Pertama, untuk membangun eksistensinya di ranah mahasiswa sehingga dapat memperluas ideologi dan cara pandang. Kedua, memperoleh otoritas dengan menempatkan para kader pada posisi elite mahasiswa. Sebab posisi elite mahasiswa menjadi salah satu nilai tawar tersendiri ketika melakukan komunikasi dengan jajaran birokrasi maupun pemerintah. Posisi elite mahasiswa juga memiliki peran untuk melakukan mobilisasi massa, sehingga dengan begitu ormek tertentu dapat semakin memperlebar sayapnya dan memiliki kesempatan menjadi dalang dalam beberapa pergerakan mahasiswa. (Jurnal unesa. 2015: mahasiswa dan kekuasaan)

Dahrendorf dalam bukunya “Konflik dan Konflik dalam Masyarakat Industri” mengatakan bahwa didalam tatanan masyarakat terjadi sebuah konflik yang dimana menyebabkan munculnya kelompok-kelompok didalam masyarakat. kelompok-kelompok masyarakat tersebut dibagi menjadi dua yakni kelompok kepentingan dan kelompok semu. (Dahrendorf. 1986 : 221)

Didalam fenomena ini kita dapat memposisikan Ormek sebagai kelompok kepentingan. Sebab jelas Ormek memiliki beberapa indikator untuk diposisikan sebagai kelompok kepentingan. Diantaranya Ormek memiliki struktur, bentuk organisasi, program atau tujuan dan anggota dari organisasi tersebut. Kemudian asosiasi yang ada didalam kampus merupakan kelompok semu sebab didalam asosiasi tersebut memiliki kepentingan tersembunyi. Kepentingan tersembunyi diartikulasikan menjadi kepentingan nyata. Kelompok semu menjadi tempat merekrut anggota kelompok kepentingan yang terorganisir secara jelas.

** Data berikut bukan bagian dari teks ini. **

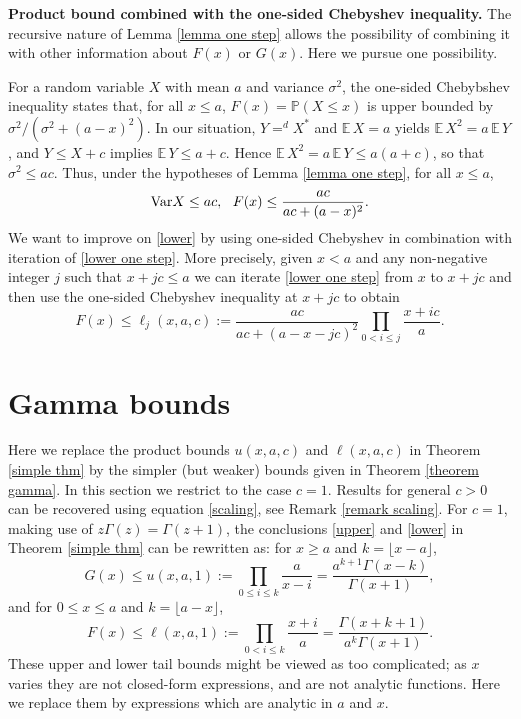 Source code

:\documentclass[smallextended,envcountsect]{svjour3}
\begin{document}
\begin{remark}  \label{rem ell j} {\bf Product bound combined with the one-sided Chebyshev inequality.}
The recursive nature of Lemma \ref{lemma one step} allows the possibility of combining it with other information about $F(x)$ or $G(x)$.  Here we pursue 
one possibility.

 For a random variable $X$ with mean $a$ and variance $\sigma^2$,  the one-sided Chebybshev inequality states that, for all $x \le a$,
$F(x) = {\mathbb{P}}(X \le x)$ 
is upper bounded by $\sigma^2/(\sigma^2+(a-x)^2)$.
In our situation, $Y =^d X^*$ and ${\mathbb{E \,}} X=a$ yields ${\mathbb{E \,}} X^2 = a \, {\mathbb{E \,}} Y$, and   $Y \le X+c$  implies ${\mathbb{E \,}} Y \le a+c$. Hence
${\mathbb{E \,}} X^2 = a \, {\mathbb{E \,}} Y \le a(a+c)$, so that $\sigma^2 \le ac$.    Thus, under the hypotheses of Lemma \ref{lemma one step}, for all $x \le a$,
\begin{equation}\label{one sided}
   {{\rm Var}} X \le ac,  \ \    F(x) \le \frac{ac}{ac+(a-x)^2}.
\end{equation}
We want to improve on \eqref{lower} by using one-sided
Chebyshev in combination with iteration of \eqref{lower one step}.  More precisely, given $x < a$ and any non-negative integer $j$ such that $x+jc \le a$ we can iterate \eqref{lower one step} from $x$ to $x+jc$ and then use the one-sided Chebyshev inequality at $x+jc$ to obtain
    \begin{equation} \label{lower j}
    F(x) \le \ell_j(x,a,c):=\frac{ac}{ac+(a-x-jc)^2} \prod_{0 < i \le j}\frac{x+ic}{a}.
     \end{equation}

 \end{remark}

\section{Gamma bounds}  \label{sect gamma}

Here we replace the product bounds $u(x,a,c)$ and $\ell(x,a,c)$ in Theorem \ref{simple thm} by the simpler (but weaker) bounds given in Theorem \ref{theorem gamma}.  In this section we restrict to the case $c = 1$.  Results for general $c > 0$ can be recovered using equation \eqref{scaling}, see Remark \ref{remark scaling}.  For $c=1$, making use of $z\Gamma(z) = \Gamma(z+1)$, the conclusions \eqref{upper} and \eqref{lower} in Theorem \ref{simple thm} can be rewritten as: for $x \ge a$ and $k=\lfloor x-a \rfloor$,
\begin{equation}\label{upper c 1}
    G(x) \le u(x,a,1) := \prod_{0 \le i \le k} \frac{a}{x-i} =  \frac{a^{k+1} \Gamma(x-k)}{\Gamma(x+1)},
\end{equation}
and for $0 \le x \le a$ and $k=\lfloor a-x \rfloor$,
\begin{equation}\label{lower c 1}
F(x) \le \ell(x,a,1) := \prod_{0 < i \le k} \frac{x+i}{a} =  \frac{\Gamma(x+k+1)}{a^k\Gamma(x+1)}.
\end{equation}
These upper and lower tail bounds might be viewed as too complicated;  as $x$ varies
they are not closed-form expressions, and are not analytic functions.  Here we replace them by expressions which are analytic in $a$ and $x$.
\end{document}
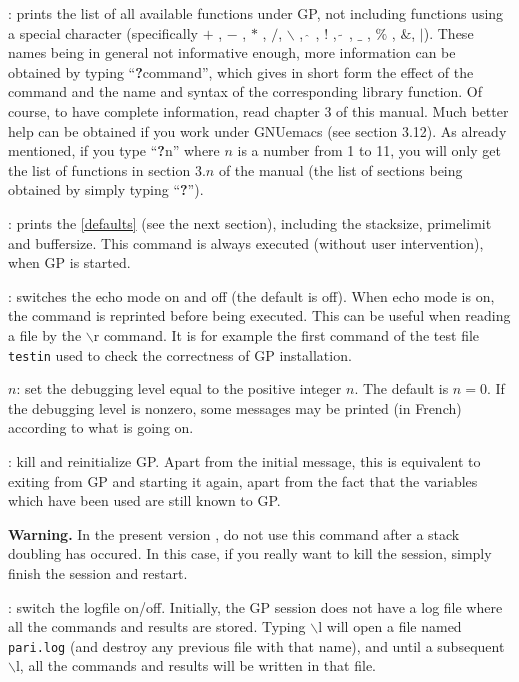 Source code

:: prints the list of all available functions
under GP, not including functions using a special character (specifically
$+$ , $-$ , $*$ , $/$, $\backslash$ , $\hat{\ }$ , $!$ , $\tilde{\ }$ ,
$\_$ , $\%$ , $\&$, $|$). These names being in general not
informative enough, more information can be obtained by typing
``{\bf ?}command'', which gives in short form the effect of the command
and the name and syntax of the corresponding library function.
Of course, to have complete information, read chapter 3 of this
manual. Much better help can be obtained if you work under GNUemacs
(see section 3.12). As already mentioned, if you type ``{\bf ?}n''
where $n$ is a number from 1 to 11, you will only get the list of
functions in section $3.n$ of the manual (the list of sections
being obtained by simply typing ``{\bf ?}'').

: prints the \ref{defaults} (see the next
section), including the stacksize, primelimit and buffersize. This
command is always executed (without user intervention), when GP is started.

: switches the echo mode on and off (the default
is off). When echo mode is on, the command is reprinted before being executed.
This can be useful when reading a file by the $\backslash$r command. It is
for example the first command of the test file {\tt testin} used to check
the correctness of GP installation.

$n$: set the debugging level equal to the positive
integer $n$. The default is $n=0$. If the debugging level is nonzero, some
messages may be printed (in French) according to what is going on. 

: kill and reinitialize GP. Apart from the
initial message, this is equivalent to exiting from GP and starting it again,
apart from the fact that the variables which have been used are still known
to GP. 

{\bf Warning.} In the present version \vers, do not use this command
after a stack doubling has occured. In this case, if you really want to kill
the session, simply finish the session and restart.

: switch the logfile on/off. Initially, the GP
session does not have a log file where all the commands and results are stored.
Typing $\backslash$l will open a file named {\tt pari.log} (and destroy any
previous file with that name), and until a subsequent $\backslash$l, all the
commands and results will be written in that file.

Dalam hal ini otoritas sebagai ketua atau presiden BEM terpilih yang diperebutkan pada saar pemilihan umum mahasiswa dapat dikatakan sebagai kunci konflik dalam kontestasi politik kampus. Otoritas yang melekat pada posisi tersebutlah yang menjadi kunci dari analisis Dahrendorf. Sebab otoritas selalu diartikan sebagai subordinasi atau superordinasi. Sesuai dengan pembagian peranya, bagi individu atau kelompok yang bertada di wilayah superordinat maka dialah yang berkuasa dan mendominasi atas individu maupun kelompok yang berada di wilayah subordinat. Kelompok yang menempati posisi otoritas tertentu dan kelompok subordinat yang juga memiliki kepentingan tertentu ketika arah dan substansinya saling bertentangan maka konflik tersebut akan terjadi. Dan inilah kunci dari sebuah teori konflik yakni “kepentingan” (Ritzer dan Goodman. 2011 : 15)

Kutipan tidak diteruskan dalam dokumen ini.